DATASET EXCERPTS below:
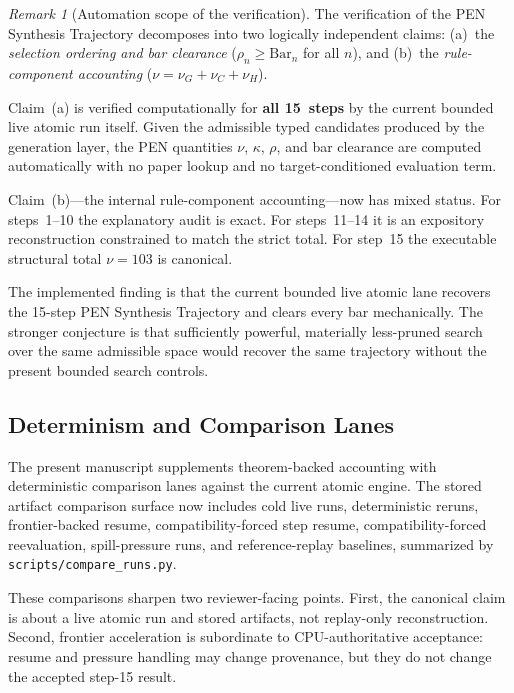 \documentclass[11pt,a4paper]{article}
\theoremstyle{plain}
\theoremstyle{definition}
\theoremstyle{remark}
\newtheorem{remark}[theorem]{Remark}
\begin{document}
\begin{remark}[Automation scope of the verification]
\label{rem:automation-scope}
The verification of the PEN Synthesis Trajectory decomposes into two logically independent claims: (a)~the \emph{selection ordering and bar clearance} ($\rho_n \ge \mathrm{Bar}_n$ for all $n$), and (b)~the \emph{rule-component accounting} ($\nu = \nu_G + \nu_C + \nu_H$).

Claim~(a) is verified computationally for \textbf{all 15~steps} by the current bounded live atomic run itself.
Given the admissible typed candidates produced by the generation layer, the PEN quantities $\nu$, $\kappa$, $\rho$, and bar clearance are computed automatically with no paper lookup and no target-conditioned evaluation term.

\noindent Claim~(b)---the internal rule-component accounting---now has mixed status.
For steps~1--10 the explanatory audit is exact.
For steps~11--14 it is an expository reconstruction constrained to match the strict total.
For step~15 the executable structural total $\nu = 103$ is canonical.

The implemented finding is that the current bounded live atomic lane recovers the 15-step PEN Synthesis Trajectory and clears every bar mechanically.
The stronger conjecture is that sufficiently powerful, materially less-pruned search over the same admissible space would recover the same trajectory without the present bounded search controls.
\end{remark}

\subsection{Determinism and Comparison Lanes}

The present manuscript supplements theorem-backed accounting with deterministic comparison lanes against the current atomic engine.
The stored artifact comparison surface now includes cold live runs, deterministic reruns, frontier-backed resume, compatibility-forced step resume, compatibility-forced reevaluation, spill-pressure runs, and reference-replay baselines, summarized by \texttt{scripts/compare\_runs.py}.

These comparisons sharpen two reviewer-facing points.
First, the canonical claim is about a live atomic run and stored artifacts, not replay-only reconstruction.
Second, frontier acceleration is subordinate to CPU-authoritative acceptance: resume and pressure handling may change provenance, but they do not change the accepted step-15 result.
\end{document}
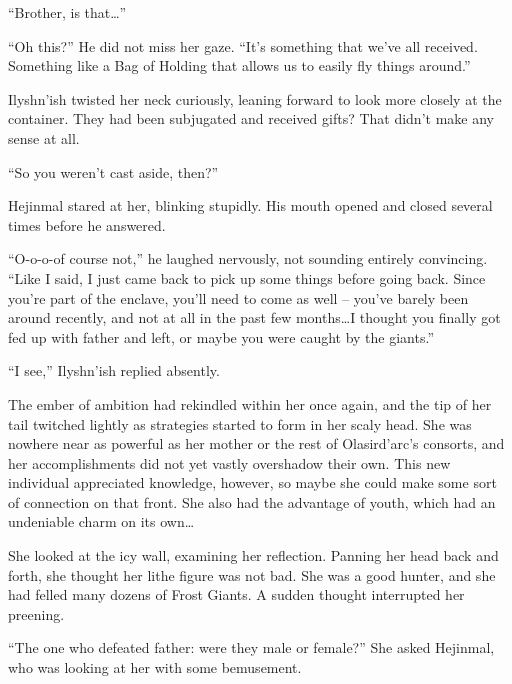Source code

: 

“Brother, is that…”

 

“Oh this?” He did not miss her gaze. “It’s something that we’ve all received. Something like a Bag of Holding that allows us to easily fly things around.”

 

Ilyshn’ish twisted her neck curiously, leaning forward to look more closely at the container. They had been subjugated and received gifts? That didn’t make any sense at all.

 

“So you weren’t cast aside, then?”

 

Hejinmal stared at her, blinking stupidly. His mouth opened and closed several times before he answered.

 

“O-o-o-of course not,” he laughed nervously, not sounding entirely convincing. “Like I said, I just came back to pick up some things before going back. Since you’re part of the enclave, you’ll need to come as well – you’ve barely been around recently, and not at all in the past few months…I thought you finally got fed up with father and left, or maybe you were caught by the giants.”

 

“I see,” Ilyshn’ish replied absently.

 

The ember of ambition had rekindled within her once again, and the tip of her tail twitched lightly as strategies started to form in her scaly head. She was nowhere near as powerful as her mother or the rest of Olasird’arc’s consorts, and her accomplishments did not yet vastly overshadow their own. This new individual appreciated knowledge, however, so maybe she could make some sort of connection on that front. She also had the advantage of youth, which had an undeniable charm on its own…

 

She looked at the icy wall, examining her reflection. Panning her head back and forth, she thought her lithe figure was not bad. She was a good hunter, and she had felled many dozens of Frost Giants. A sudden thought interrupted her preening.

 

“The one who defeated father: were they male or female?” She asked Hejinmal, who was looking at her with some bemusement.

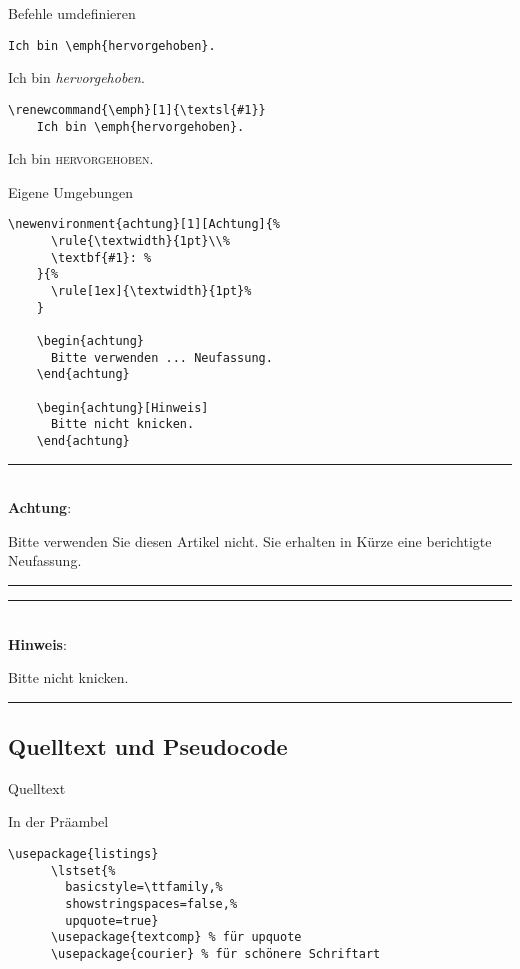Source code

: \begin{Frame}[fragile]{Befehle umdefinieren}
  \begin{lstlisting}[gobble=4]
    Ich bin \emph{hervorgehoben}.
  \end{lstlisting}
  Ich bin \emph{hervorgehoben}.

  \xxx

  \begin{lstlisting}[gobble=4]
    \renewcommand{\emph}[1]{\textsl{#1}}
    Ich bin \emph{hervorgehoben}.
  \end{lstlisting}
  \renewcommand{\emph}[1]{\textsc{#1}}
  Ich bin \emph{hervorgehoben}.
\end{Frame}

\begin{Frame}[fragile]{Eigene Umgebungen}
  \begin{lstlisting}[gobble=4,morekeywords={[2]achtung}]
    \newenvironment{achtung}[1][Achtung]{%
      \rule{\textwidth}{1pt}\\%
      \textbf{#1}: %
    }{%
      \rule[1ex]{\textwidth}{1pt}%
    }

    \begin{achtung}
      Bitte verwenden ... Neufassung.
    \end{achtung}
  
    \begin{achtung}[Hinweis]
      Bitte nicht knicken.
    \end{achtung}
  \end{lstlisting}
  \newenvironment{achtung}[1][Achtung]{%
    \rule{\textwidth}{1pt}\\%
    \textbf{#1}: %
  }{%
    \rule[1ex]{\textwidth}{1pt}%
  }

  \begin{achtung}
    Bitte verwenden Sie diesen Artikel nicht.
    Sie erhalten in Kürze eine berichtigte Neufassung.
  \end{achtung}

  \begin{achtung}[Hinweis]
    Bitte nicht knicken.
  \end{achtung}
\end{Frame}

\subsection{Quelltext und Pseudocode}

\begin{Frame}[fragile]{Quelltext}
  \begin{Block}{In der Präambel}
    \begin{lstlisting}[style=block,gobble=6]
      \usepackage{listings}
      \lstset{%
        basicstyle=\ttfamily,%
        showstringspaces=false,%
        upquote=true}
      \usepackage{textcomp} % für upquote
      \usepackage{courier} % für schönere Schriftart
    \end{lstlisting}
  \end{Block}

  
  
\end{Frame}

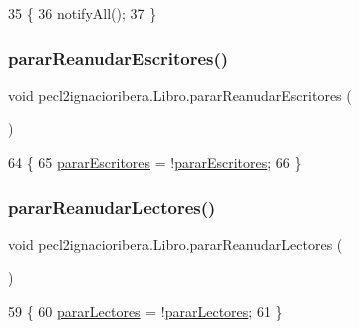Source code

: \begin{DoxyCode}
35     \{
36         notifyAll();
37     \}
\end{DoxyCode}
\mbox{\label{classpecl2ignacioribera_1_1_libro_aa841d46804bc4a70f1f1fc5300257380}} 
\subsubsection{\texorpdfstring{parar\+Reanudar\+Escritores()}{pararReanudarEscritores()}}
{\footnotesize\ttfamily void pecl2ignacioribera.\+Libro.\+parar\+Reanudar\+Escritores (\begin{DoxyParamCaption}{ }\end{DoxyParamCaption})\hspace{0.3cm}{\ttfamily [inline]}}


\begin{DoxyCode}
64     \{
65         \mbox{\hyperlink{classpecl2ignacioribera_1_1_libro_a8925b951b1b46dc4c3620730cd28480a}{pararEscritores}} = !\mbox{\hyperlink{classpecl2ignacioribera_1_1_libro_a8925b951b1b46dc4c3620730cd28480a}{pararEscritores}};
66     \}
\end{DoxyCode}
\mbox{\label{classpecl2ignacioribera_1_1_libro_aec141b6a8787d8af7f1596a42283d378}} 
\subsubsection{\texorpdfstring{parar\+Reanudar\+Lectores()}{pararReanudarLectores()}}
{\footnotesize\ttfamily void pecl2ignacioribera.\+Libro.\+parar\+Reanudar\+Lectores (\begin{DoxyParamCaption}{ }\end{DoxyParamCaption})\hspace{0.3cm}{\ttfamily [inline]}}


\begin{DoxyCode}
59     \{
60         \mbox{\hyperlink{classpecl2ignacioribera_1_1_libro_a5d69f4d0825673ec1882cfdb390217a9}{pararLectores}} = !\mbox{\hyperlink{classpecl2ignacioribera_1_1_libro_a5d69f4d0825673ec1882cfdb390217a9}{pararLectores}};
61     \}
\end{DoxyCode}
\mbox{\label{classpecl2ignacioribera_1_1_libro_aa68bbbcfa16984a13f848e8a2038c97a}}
End of DATASET EXCERPTS.
DATASET EXCERPTS below:
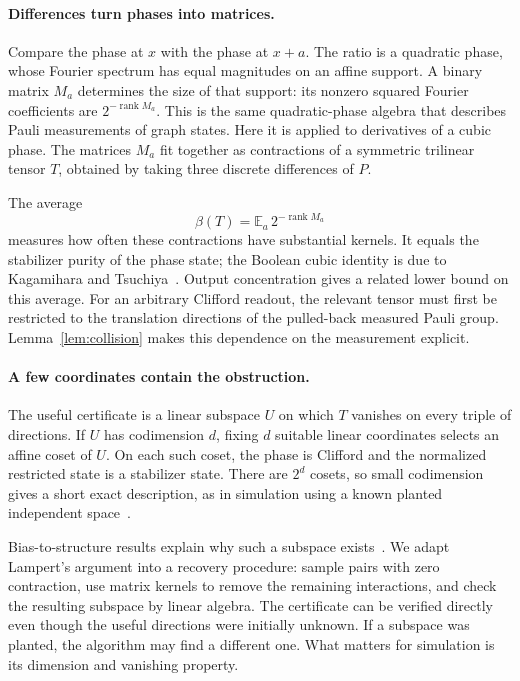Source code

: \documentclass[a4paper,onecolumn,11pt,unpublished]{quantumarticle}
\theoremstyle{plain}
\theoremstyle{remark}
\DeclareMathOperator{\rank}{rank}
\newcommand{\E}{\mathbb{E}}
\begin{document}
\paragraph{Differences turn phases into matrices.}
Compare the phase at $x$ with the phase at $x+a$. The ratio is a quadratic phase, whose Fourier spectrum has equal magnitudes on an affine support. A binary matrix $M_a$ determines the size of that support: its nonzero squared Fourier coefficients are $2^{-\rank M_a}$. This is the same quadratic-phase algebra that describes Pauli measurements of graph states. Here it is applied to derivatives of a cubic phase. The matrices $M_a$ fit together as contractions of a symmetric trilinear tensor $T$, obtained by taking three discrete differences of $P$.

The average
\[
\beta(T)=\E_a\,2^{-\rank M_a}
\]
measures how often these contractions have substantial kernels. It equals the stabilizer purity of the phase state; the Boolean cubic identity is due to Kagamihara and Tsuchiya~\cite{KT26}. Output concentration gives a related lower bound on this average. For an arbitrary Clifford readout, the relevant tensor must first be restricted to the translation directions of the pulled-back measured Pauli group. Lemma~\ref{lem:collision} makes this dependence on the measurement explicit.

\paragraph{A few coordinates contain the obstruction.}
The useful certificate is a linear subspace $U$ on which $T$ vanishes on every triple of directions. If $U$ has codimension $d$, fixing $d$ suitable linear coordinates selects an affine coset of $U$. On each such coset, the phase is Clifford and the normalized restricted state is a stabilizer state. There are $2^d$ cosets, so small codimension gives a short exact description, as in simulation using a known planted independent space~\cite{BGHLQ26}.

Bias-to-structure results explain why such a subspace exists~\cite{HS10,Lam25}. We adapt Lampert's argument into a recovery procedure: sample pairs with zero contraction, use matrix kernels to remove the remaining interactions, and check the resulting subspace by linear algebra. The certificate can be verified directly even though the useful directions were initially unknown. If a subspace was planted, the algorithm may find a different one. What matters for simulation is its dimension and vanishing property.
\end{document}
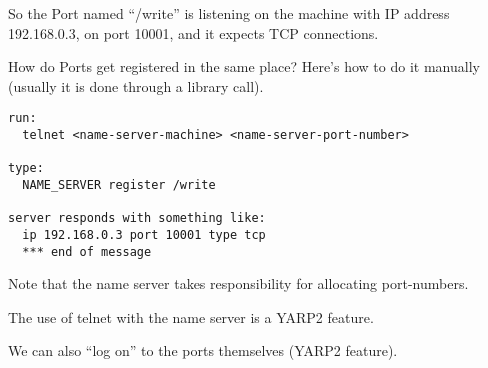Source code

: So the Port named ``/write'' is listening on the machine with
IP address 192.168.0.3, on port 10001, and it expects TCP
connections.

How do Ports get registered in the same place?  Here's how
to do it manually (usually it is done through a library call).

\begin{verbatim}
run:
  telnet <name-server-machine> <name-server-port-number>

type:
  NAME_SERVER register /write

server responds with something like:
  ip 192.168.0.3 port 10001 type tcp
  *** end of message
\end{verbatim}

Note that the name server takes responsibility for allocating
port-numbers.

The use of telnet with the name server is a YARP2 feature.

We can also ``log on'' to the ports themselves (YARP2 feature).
End of DATASET EXCERPTS.
## WORK TO COMPLETE
Search the entries above for the word "machine", and copy every line where it occurs.

## TASK RESPONSE
: So the Port named ``/write'' is listening on the machine with
  telnet <name-server-machine> <name-server-port-number>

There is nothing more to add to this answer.